*RECORDS SUPPLIED*
____________________
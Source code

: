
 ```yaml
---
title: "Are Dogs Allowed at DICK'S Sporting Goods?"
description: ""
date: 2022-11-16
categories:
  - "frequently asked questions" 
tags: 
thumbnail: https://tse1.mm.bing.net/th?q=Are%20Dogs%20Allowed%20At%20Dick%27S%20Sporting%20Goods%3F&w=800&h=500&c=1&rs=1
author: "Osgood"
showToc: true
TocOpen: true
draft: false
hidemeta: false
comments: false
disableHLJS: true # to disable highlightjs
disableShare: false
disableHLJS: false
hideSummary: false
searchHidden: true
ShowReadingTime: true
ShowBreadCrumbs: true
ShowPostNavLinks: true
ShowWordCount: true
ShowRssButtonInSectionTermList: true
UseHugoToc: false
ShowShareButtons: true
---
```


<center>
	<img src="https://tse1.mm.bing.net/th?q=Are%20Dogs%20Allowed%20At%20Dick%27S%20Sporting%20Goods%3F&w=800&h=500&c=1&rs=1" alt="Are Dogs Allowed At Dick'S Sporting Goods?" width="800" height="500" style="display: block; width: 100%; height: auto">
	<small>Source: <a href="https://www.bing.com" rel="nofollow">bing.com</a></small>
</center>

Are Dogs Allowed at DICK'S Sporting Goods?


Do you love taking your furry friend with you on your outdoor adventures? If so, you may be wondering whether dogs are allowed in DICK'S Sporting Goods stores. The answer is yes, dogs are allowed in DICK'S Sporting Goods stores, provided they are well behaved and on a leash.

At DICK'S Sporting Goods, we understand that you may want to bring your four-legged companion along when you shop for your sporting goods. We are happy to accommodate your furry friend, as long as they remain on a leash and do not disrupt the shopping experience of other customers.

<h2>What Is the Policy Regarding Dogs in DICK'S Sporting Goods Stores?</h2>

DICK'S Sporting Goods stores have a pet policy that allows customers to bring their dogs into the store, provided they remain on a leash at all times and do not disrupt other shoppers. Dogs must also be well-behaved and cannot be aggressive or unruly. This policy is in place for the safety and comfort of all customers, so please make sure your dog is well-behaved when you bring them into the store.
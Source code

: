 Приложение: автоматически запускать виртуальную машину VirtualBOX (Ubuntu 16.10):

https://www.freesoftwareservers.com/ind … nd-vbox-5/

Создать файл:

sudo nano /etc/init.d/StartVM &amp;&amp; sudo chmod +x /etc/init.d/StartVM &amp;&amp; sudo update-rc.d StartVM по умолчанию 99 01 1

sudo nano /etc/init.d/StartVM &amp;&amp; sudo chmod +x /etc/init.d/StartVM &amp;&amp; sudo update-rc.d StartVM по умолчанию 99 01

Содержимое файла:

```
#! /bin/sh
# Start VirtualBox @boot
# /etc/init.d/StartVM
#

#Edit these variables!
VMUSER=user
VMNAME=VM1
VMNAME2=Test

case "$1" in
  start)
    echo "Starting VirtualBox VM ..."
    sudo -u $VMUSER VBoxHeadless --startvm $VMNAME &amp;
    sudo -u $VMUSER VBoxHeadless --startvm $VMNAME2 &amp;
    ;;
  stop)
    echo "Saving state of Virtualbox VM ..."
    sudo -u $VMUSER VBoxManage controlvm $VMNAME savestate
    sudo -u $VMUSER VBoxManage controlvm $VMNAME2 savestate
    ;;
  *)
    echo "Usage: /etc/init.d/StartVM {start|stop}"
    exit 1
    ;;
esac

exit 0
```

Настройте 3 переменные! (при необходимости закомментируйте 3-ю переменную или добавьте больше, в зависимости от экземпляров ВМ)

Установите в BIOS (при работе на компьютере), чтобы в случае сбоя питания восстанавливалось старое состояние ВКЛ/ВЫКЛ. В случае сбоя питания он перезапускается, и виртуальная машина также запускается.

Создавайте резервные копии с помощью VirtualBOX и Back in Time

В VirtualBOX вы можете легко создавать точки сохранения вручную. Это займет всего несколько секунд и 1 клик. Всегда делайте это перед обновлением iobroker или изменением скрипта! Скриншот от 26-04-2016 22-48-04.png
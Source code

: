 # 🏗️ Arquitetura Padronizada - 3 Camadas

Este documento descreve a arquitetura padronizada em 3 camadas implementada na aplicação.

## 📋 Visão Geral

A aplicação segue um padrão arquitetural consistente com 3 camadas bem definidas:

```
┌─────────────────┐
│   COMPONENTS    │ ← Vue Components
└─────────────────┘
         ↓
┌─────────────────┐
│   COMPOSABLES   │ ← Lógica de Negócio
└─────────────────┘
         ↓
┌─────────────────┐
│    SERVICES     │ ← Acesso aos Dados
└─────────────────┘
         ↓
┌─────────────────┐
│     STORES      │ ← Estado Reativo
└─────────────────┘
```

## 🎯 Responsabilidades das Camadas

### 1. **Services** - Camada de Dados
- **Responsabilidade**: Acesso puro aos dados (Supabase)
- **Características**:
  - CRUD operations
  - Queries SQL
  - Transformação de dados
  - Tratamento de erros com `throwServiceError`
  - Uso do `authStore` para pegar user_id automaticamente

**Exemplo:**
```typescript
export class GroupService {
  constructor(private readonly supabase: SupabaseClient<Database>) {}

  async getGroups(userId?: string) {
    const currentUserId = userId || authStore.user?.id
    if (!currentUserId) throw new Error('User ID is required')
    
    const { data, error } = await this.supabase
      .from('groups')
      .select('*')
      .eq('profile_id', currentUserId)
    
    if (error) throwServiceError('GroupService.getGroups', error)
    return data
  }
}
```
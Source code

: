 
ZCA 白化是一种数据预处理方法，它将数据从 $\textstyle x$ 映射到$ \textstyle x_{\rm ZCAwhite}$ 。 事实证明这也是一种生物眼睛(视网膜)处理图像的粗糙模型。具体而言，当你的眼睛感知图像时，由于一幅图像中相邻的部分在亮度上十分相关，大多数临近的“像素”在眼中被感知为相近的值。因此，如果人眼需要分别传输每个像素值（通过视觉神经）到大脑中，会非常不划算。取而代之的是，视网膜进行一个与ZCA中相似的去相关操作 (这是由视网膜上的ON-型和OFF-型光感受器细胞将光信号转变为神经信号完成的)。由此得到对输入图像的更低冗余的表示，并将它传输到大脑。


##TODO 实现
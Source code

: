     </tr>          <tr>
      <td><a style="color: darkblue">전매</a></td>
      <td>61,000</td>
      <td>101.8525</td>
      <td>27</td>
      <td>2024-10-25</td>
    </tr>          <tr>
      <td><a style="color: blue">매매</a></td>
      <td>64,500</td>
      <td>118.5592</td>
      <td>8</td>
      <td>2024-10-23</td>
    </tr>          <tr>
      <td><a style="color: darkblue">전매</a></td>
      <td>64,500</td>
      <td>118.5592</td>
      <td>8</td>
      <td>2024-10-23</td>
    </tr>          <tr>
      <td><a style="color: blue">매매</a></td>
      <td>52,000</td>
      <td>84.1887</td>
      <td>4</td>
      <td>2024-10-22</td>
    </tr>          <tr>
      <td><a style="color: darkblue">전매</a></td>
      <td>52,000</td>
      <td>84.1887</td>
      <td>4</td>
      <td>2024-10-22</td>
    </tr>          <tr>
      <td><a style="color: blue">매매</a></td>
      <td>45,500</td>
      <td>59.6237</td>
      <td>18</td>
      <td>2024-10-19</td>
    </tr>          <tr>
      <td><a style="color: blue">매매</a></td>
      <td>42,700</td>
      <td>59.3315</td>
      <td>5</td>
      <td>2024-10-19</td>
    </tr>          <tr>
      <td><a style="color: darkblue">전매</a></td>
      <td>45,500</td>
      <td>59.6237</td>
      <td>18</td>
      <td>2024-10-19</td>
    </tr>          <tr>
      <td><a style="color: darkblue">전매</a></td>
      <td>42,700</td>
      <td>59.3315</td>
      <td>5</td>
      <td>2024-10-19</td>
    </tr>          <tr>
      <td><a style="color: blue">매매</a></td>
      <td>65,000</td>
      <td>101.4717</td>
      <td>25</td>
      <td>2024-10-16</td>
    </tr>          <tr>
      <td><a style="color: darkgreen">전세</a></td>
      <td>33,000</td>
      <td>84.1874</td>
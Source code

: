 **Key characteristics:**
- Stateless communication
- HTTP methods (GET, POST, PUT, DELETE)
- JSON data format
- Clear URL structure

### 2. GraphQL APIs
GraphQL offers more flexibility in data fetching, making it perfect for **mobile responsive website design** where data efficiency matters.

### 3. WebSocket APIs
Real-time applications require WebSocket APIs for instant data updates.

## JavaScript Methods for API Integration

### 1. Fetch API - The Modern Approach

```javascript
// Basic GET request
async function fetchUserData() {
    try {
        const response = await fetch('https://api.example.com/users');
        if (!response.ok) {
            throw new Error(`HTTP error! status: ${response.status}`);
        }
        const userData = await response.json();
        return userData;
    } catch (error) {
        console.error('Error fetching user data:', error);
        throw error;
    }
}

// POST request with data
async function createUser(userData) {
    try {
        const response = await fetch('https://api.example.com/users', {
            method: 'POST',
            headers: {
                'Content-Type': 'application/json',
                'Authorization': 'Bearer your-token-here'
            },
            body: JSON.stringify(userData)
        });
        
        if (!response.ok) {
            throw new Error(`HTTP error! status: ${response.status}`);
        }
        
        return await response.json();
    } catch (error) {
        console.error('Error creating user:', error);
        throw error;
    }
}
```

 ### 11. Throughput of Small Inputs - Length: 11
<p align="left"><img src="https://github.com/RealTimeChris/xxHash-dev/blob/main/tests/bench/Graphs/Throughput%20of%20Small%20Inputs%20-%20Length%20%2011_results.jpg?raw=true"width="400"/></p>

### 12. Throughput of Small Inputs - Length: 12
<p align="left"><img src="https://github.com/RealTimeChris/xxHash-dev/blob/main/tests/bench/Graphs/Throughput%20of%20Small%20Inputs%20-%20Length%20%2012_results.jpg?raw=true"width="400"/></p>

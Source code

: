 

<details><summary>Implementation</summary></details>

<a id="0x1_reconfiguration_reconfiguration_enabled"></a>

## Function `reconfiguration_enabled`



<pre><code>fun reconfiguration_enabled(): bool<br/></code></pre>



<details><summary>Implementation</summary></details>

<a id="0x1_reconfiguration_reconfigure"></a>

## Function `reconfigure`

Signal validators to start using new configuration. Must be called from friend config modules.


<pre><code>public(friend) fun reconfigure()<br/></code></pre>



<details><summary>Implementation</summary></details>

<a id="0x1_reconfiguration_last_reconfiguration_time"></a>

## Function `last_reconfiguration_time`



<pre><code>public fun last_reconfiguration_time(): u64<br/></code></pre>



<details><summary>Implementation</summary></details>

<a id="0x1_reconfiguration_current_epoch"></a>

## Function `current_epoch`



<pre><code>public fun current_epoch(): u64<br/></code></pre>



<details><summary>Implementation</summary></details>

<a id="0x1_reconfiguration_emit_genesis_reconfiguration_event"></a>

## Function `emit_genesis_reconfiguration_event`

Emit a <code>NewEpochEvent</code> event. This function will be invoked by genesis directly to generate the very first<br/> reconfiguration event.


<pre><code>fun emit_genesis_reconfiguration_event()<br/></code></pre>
____________________
*EXERCISE OBJECTIVE*
What is the number of lines in the records that contain the word "tests"? Answer with the number and nothing else.

*OUTPUT FOR THIS TASK*
2